Work required: Without the pictures, restate all of the data below word for word.

(Dataset entries)
+-------+
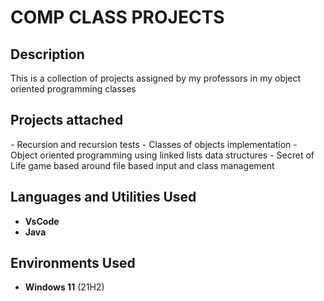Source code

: <h1> COMP CLASS PROJECTS </h1>



<h2>Description</h2>
This is a collection of projects assigned by my professors in my object oriented programming classes
<br />

<h2>Projects attached</h2>
- Recursion and recursion tests
- Classes of objects implementation
- Object oriented programming using linked lists data structures
- Secret of Life game based around file based input and class management
<br />
<h2>Languages and Utilities Used</h2>

- <b>VsCode</b> 
- <b>Java</b>

<h2>Environments Used </h2>

- <b>Windows 11</b> (21H2)
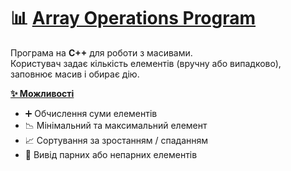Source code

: # 📊 [Array Operations Program](arr_operation_prog.cpp)

Програма на **C++** для роботи з масивами.  
Користувач задає кількість елементів (вручну або випадково), заповнює масив і обирає дію.

**<u>✨ Можливості</u>**
- ➕ Обчислення суми елементів  
- 📉 Мінімальний та максимальний елемент  
- 📈 Сортування за зростанням / спаданням  
- 🔢 Вивід парних або непарних елементів  
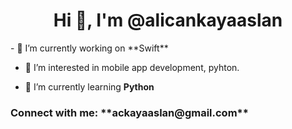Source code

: <h1 align="center">Hi 👋, I'm @alicankayaaslan</h1>
- 🔭 I’m currently working on **Swift**

- 👀 I’m interested in mobile app development, pyhton.

- 🌱 I’m currently learning **Python**

<h3 align="left">Connect with me: **ackayaaslan@gmail.com** </h3>
<p align="left">
</p>
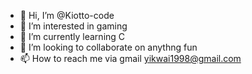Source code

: - 👋 Hi, I’m @Kiotto-code
- 👀 I’m interested in gaming
- 🌱 I’m currently learning C
- 💞️ I’m looking to collaborate on anythng fun
- 📫 How to reach me via gmail yikwai1998@gmail.com

<!---
Kiotto-code/Kiotto-code is a ✨ special ✨ repository because its `README.md` (this file) appears on your GitHub profile.
You can click the Preview link to take a look at your changes.
--->
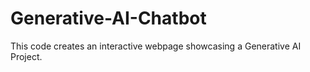 # Generative-AI-Chatbot
This code creates an interactive webpage showcasing a Generative AI Project.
+-------+
Finished exercise:
Source code

: <h1> COMP CLASS PROJECTS </h1>



<h2>Description</h2>
This is a collection of projects assigned by my professors in my object oriented programming classes
<br />

<h2>Projects attached</h2>
- Recursion and recursion tests
- Classes of objects implementation
- Object oriented programming using linked lists data structures
- Secret of Life game based around file based input and class management
<br />
<h2>Languages and Utilities Used</h2>

- <b>VsCode</b> 
- <b>Java</b>

<h2>Environments Used </h2>

- <b>Windows 11</b> (21H2)
Source code

: # 📊 [Array Operations Program](arr_operation_prog.cpp)

Програма на **C++** для роботи з масивами.  
Користувач задає кількість елементів (вручну або випадково), заповнює масив і обирає дію.

**<u>✨ Можливості</u>**
- ➕ Обчислення суми елементів  
- 📉 Мінімальний та максимальний елемент  
- 📈 Сортування за зростанням / спаданням  
- 🔢 Вивід парних або непарних елементів  
Source code

: <h1 align="center">Hi 👋, I'm @alicankayaaslan</h1>
- 🔭 I’m currently working on **Swift**

- 👀 I’m interested in mobile app development, pyhton.

- 🌱 I’m currently learning **Python**

<h3 align="left">Connect with me: **ackayaaslan@gmail.com** </h3>
<p align="left">
</p>
Source code

: - 👋 Hi, I’m @Kiotto-code
- 👀 I’m interested in gaming
- 🌱 I’m currently learning C
- 💞️ I’m looking to collaborate on anythng fun
- 📫 How to reach me via gmail yikwai1998@gmail.com

<!---
Kiotto-code/Kiotto-code is a ✨ special ✨ repository because its `README.md` (this file) appears on your GitHub profile.
You can click the Preview link to take a look at your changes.
--->
 # Generative-AI-Chatbot
This code creates an interactive webpage showcasing a Generative AI Project.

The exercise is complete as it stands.